Uber National Infrastructure Bank

I was looking at the list of demands that appear on the Occupy Wall Street website this morning and my first impression was that this is strangely similar in content to much of the fascist agenda the government class has been advancing in Washington for the last decade, and has been the platform of the Bush/Obama Administrations, not to mention subtly reaching back to Bush the Elder.

However, as I was reading through the site "demand number six" jumped out at me. Earlier in the year there was a small post in the New York Times that was related to the same, where a "bipartisan" group in the US Senate proposed a "National Infrastructure Bank."

Amid growing concerns that the nation’s infrastructure is deteriorating, a group of Democrats, Republicans, and labor and business leaders called Tuesday for the creation of a national infrastructure bank to help finance the construction of things like roads, bridges, water systems and power grids.

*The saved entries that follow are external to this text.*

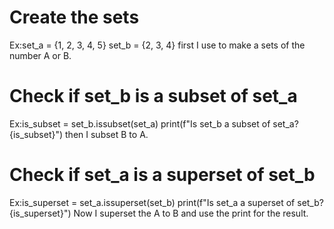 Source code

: # Create the sets
Ex:set_a = {1, 2, 3, 4, 5}
set_b = {2, 3, 4}
first I use to make a sets of the number A or B.

# Check if set_b is a subset of set_a
Ex:is_subset = set_b.issubset(set_a)
print(f"Is set_b a subset of set_a? {is_subset}")
then I subset B to A.

# Check if set_a is a superset of set_b
Ex:is_superset = set_a.issuperset(set_b)
print(f"Is set_a a superset of set_b? {is_superset}")
Now I superset the A to B and use the print for the result. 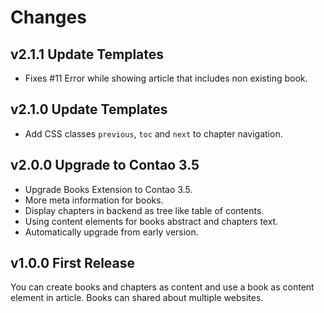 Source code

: Changes
=======

v2.1.1 Update Templates
-----------------------

- Fixes #11 Error while showing article that includes non existing book.


v2.1.0 Update Templates
-----------------------

- Add CSS classes `previous`, `toc` and `next` to chapter navigation. 


v2.0.0 Upgrade to Contao 3.5
----------------------------

- Upgrade Books Extension to Contao 3.5.
- More meta information for books.
- Display chapters in backend as tree like table of contents.
- Using content elements for books abstract and chapters text.
- Automatically upgrade from early version.


v1.0.0 First Release
--------------------

You can create books and chapters as content and use a book as content element
in article. Books can shared about multiple websites.
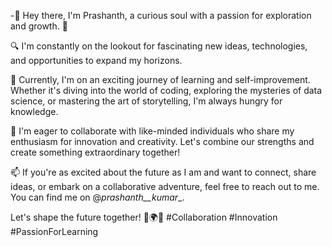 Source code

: -👋 Hey there, I'm  Prashanth,  a curious soul with a passion for exploration and growth. 🚀

🔍 I'm constantly on the lookout for fascinating new ideas, technologies, and opportunities to expand my horizons.

🌱 Currently, I'm on an exciting journey of learning and self-improvement. Whether it's diving into the world of coding, exploring the mysteries of data science, or mastering the art of storytelling, I'm always hungry for knowledge.

💞 I'm eager to collaborate with like-minded individuals who share my enthusiasm for innovation and creativity. Let's combine our strengths and create something extraordinary together!

📫 If you're as excited about the future as I am and want to connect, share ideas, or embark on a collaborative adventure, feel free to reach out to me. You can find me on @_prashanth__kumar__.

Let's shape the future together! 🌟🌍🤝 #Collaboration #Innovation #PassionForLearning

The proposal — sponsored by Senator John Kerry, Democrat of Massachusetts, and Senator Kay Bailey Hutchison, Republican of Texas — would establish an independent bank to provide loans and loan guarantees for projects of regional or national significance. The idea is to attract more infrastructure investment from the private sector: by creating an infrastructure bank with $10 billion now, they say, they could spur up to $640 billion worth of infrastructure spending over the next decade.

Things are not as they appear to be, and we know things or events don't happen in a vacuum.

Comment: Today, we have the making of a massive coup d'état with the creation of Das Uber Congress. Likewise we can say that its foundation was laid out in the years following 1910 and the secretive meeting that occurred on Jekyll Island. On the surface this protest looks like a grassroots movement, but a closer examination exposes it as manufactured ACORN or Soros organization.  We know Progressives were used as the useful idiots by the corporatist bankers, media, and two main political parties that pushed the 16th and 17th Amendments and the Federal Reserve Act of 1913 through, so why not today for say a national infrastructure bank? It did happen in 1913 after all.

Update: From the CFR:

Infrastructure Investment and U.S. Competitiveness


Most experts agree the United States must address the nation's aging network of roads, bridges, airports, railways, power grids, water systems, and other public works to maintain its global economic competitiveness. In 2010, President Barack Obama proposed a national infrastructure bank (PDF) that would leverage public and private capital to fund improvements, and in April 2011 a bipartisan coalition of senators put forward a similar concept (NYT).

Four experts discuss how the United States can best move forward on infrastructure development. Robert Puentes of the Brookings Institution suggests focusing on increasing exports, low-carbon technology, innovation, and opportunity. Renowned financier Felix Rohatyn endorses the concept of a federally owned but independently operated national infrastructure bank that would provide a "guidance-system" for federal dollars. Infrastructure policy authority Richard Little argues that adequate revenue streams are the "first step in addressing this problem," stressing "revenue-based models" as essential. Deputy Mayor of New York City Stephen Goldsmith says that the "most promising ideas" in this policy area involve public-private partnerships.
Comment 2: As I said, things don't happen in a vacuum.